Psychology Today defines resilience as “the ineffable quality that allows some people to be knocked down by life and come back stronger than ever.” Describing those with resilience, the article continues, “Rather than letting failure overcome them and drain their resolve, they find a way to rise from the ashes.”
At WinShape Homes, we serve children who often come from complicated home environments where resilience has been required. Resilience is transactional and activated by the reciprocal relationship between a person and their environment. We have the opportunity to come alongside the children and families that we serve in their journeys as we strive to create a safe, caring and empowering community filled with the love of Christ.
Britannica defines community as “an interacting group of various species in a common location.” The variation between the members of the human species makes our world a beautiful and diverse place. At WinShape Homes, we create communities for a diverse group of children who represent many different cultures and backgrounds. Our homes reflect Britannica’s definition of community, and the interactions that take place there are vital in the lives of the trauma-impacted children that we serve.
In some ways, building resiliency is similar to the process of building a muscle; it takes time and intentionality. The American Psychological Association identifies four core components to growing resiliency: connection, wellness, healthy thinking and meaning. Studies show that intentionally including these four components in communities empowers community members to withstand difficult and traumatic experiences and even learn from those hardships.
Community can be both a feeling and a set of relationships among people. People form and maintain communities to meet common needs.
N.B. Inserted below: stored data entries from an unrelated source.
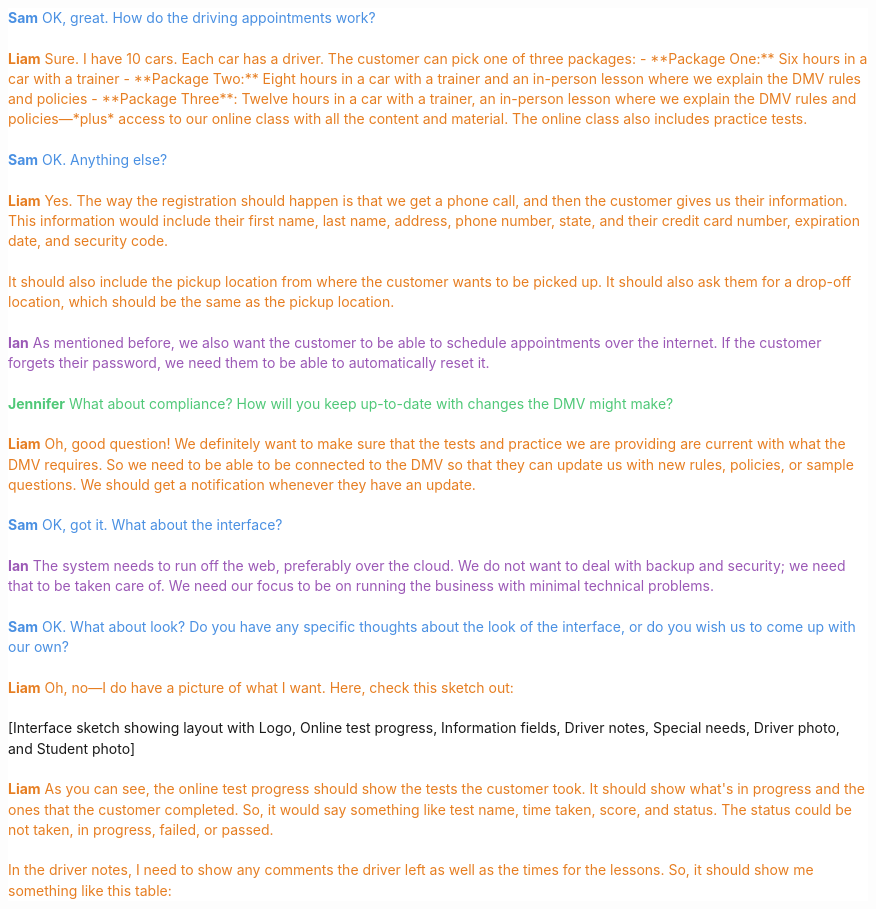 <div style="color: #4A90E2"><b>Sam</b> OK, great. How do the driving appointments work?</div>
<br/>
<div style="color: #E67E22"><b>Liam</b> Sure. I have 10 cars. Each car has a driver. The customer can pick one of three packages:</
<br/>
- **Package One:** Six hours in a car with a trainer
- **Package Two:** Eight hours in a car with a trainer and an in-person lesson where we explain the DMV rules and policies
- **Package Three**: Twelve hours in a car with a trainer, an in-person lesson where we explain the DMV rules and policies—*plus* access to our online class with all the content and material. The online class also includes practice tests.
</div>
<br/>
<div style="color: #4A90E2"><b>Sam</b> OK. Anything else?</div>
<br/>
<div style="color: #E67E22"><b>Liam</b> Yes. The way the registration should happen is that we get a phone call, and then the customer gives us their information. This information would include their first name, last name, address, phone number, state, and their credit card number, expiration date, and security code.</div>
<br/>
<div style="color: #E67E22">It should also include the pickup location from where the customer wants to be picked up. It should also ask them for a drop-off location, which should be the same as the pickup location.</div>
<br/>
<div style="color: #9B59B6"><b>Ian</b> As mentioned before, we also want the customer to be able to schedule appointments over the internet. If the customer forgets their password, we need them to be able to automatically reset it.</div>
<br/>
<div style="color: #50C878"><b>Jennifer</b> What about compliance? How will you keep up-to-date with changes the DMV might make?</div>
<br/>
<div style="color: #E67E22"><b>Liam</b> Oh, good question! We definitely want to make sure that the tests and practice we are providing are current with what the DMV requires. So we need to be able to be connected to the DMV so that they can update us with new rules, policies, or sample questions. We should get a notification whenever they have an update.</div>
<br/>
<div style="color: #4A90E2"><b>Sam</b> OK, got it. What about the interface?</div>
<br/>
<div style="color: #9B59B6"><b>Ian</b> The system needs to run off the web, preferably over the cloud. We do not want to deal with backup and security; we need that to be taken care of. We need our focus to be on running the business with minimal technical problems.</div>
<br/>
<div style="color: #4A90E2"><b>Sam</b> OK. What about look? Do you have any specific thoughts about the look of the interface, or do you wish us to come up with our own?</div>
<br/>
<div style="color: #E67E22"><b>Liam</b> Oh, no—I do have a picture of what I want. Here, check this sketch out:</div>
<br/>
[Interface sketch showing layout with Logo, Online test progress, Information fields, Driver notes, Special needs, Driver photo, and Student photo]
<br/>
<br/>
<div style="color: #E67E22"><b>Liam</b> As you can see, the online test progress should show the tests the customer took. It should show what's in progress and the ones that the customer completed. So, it would say something like test name, time taken, score, and status. The status could be not taken, in progress, failed, or passed.</div>
<br/>
<div style="color: #E67E22">In the driver notes, I need to show any comments the driver left as well as the times for the lessons. So, it should show me something like this table:
<br/>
Members of a community share a sense of trust, belonging, safety and care for each other. They also maintain an individual and collective sense that they can influence their environments and the people around them. As we strive to nurture communities that grow resiliency for the children and families we serve, it is crucial that we create authentic spaces where connection, wellness, healthy thinking and meaning are all cultivated.
While striving to encourage effective coping and adaptation, keep in mind the following five benefits:
- Community is fun. Community should not feel forced or burdensome. Foster a lively and authentic environment.
- Community encourages fellowship. Children feel safe and empowered when they connect and collaborate with others in healthy and positive relationships. Active participation in civic groups or other local organizations provides social support and can also help cultivate hope. Romans 12:4-5 reminds us that we are much better together than we are alone. Helping children make connections with others will not only grow their support system, but it will also build their empathy.
- Community fosters encouragement. In a strong community, members lift one another up, learn from one another, and support the needs of those around them. Community serves as a reminder that we are not alone on this journey.
- Community is life-giving. When we grow in our relationships with others, we are growing in relationship with Christ. Engaging in healthy and positive relationships can positively model how to care for self, love self, love others and empower change.
- Community is a gift from God. It is God’s desire for us to dwell in fellowship with others, and it is essential to following Christ.
God did not intend for Christians to live out their faith alone. God encourages community. Jesus brings people from all walks of life together so that we do not have to go through life alone. Hebrews 10:24-25 encourages us to not give up meeting together, but it is not about assembling at a church building. It is a reminder for believers to live a life that aims to consider others through exhortation and fellowship.
As a caretaker, get to know the children that you serve, study them, learn their stories and assess their needs. The ultimate goal is to spur them on toward love and good deeds, through encouragement and belonging.
While the children in our homes may not be able to control many of life’s circumstances, they can grow in resilience and manage difficulties that come with the support of loved ones and trusted professionals — through community.